乙女ゲーム本編には登場しない。が、隠しルートでのみ現れる特異キャラの姿が脳裏に浮かぶ。
(まさか……)
私はすぐに気配を追って外に出た。
「待って!」
「……やっぱり、見つかったか」
青年は振り返り、こちらに微笑んだ。
「“転生者”って、やっぱり気配でわかるんだな。俺もだよ」
その言葉に、私は一瞬、息を止めた。
「……あなた、前世の記憶があるの?」
「うん。俺は元・ゲームプログラマー。まさか、自分がデバッグしてたゲームの世界に転生するとは思わなかったけどさ」
(やっぱり、“もう一人の転生者”……!)
「君のこと、有名だよ? “完璧すぎる悪役令嬢”って。バッドエンドを何度も叩き潰した天才令嬢。……でも、本当は“目立ちたくない”だけなんでしょ?」
「……どうして、それを?」
「知ってるさ。だって――俺も同じように、のんびり生きたかったからね」
青年はふと、寂しそうに笑った。
「でもさ、この国って面倒なんだよね。国家の陰謀、魔法の禁忌、封印された古代兵器。放っておいたらゲームどころか世界が崩壊する」
そして、彼は言った。
「だったら、君と手を組まない?」
その瞬間、私の頭の中に警告が響く。
表情、言葉、情報の出し方――すべてが緻密に計算されている。
(この男……“元プログラマー”の顔をして、今も何かを仕組もうとしてる)
「……名前を、聞いても?」
「アルヴィン・レストレード。貴族の庶子だよ。身分なんて飾りだけどね」
「……いいえ、あなたの本当の目的を、聞いているの」
その言葉に、青年の目が細くなった。
「……さすが、“裏のレイリア”だ。やっぱり噂通り、頭の回転が速い」
彼が静かに手を挙げると、空気が一変した。
背後の森の木々がざわめき、そこから現れたのは、仮面をつけた複数の黒装束の男たち。
「“黒翼の蛇”は、放っておくと危険だろ? だから先に、利用する側に回ったんだよ」
「……あなたが、黒幕の一人?」
「違う。“黒幕たち”を管理するために、こっち側に立っただけさ」
その言葉に、私の背に冷たい汗が流れる。
この青年――世界の“調整者”を気取っている。
(つまり、敵か味方かすら曖昧な存在……一番、厄介)
私は静かに言った。
「申し訳ないけど。私は、“平凡”に生きたいだけなの」
その瞬間、背後から風を切る音。
ジークフリートが黒装束を一刀のもとに斬り伏せていた。
「遅れてすまない。
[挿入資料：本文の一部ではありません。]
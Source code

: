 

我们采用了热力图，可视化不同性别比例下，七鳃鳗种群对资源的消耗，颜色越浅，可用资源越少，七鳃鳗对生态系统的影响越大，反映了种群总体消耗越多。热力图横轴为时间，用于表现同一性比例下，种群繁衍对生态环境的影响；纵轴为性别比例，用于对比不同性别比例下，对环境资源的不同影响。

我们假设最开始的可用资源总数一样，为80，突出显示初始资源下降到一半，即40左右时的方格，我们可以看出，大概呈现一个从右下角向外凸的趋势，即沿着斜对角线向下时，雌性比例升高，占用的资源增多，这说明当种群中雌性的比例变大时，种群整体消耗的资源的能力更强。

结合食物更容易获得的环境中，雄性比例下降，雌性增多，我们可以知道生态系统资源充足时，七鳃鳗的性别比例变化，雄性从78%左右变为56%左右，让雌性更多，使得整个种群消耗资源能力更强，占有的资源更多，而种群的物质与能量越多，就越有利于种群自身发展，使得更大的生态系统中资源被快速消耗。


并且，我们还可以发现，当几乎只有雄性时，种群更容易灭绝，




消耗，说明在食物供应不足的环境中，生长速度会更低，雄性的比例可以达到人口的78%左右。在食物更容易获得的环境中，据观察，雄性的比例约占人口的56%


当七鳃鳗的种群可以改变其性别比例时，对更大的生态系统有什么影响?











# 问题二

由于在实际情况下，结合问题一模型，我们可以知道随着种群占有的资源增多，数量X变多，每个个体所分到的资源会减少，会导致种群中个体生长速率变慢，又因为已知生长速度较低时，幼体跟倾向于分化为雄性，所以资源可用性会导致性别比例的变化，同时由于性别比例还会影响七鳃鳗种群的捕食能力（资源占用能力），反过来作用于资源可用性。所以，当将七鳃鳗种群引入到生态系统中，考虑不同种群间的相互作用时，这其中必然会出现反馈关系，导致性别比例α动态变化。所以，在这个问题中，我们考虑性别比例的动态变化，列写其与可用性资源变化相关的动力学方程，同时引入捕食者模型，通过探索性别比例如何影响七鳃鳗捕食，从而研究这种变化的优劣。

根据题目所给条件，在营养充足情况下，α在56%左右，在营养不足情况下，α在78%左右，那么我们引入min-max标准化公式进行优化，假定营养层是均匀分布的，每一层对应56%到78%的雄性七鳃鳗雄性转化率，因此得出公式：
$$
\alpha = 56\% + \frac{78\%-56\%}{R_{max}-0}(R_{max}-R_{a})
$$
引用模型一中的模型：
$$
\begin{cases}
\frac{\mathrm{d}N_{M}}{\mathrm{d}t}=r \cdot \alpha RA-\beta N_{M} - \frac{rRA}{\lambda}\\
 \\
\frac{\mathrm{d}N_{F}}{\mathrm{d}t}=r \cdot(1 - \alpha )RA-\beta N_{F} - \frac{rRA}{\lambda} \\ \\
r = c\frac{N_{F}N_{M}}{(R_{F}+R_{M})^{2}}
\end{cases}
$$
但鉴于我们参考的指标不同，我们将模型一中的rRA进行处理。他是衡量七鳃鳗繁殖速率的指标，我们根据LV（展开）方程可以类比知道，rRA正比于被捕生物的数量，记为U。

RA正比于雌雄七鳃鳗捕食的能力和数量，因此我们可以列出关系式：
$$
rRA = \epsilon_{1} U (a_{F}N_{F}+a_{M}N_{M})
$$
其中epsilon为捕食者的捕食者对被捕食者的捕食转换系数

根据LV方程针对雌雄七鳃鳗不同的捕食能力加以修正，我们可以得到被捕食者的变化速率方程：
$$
……レイリア、下がれ」
「ええ。でも、一つだけ先に言っておきます」
私はアルヴィンに目を向けた。
「私はあなたを、信用しない。たとえ“同じ転生者”でも」
青年は、笑みを深めて肩をすくめた。
「いいね。そのままの君でいてくれると、面白くなる」
そう言って、彼は煙玉を投げ、闇に紛れて姿を消した。
* * *
事件は、まだ始まりにすぎなかった。
“もう一人の転生者”――アルヴィン。
彼の狙いは、世界の「バランス」を変えることか、それとも――。
「ジークフリート。……また、厄介な相手を見つけてしまいました」
「ああ。だが、君なら勝てる。少なくとも、情報戦ではな」
「……期待されるの、苦手なんですけど」
私は苦笑しながら、夜の鉱山街を見上げた。
静かな闇の中に、次の戦いの気配が確かにあった。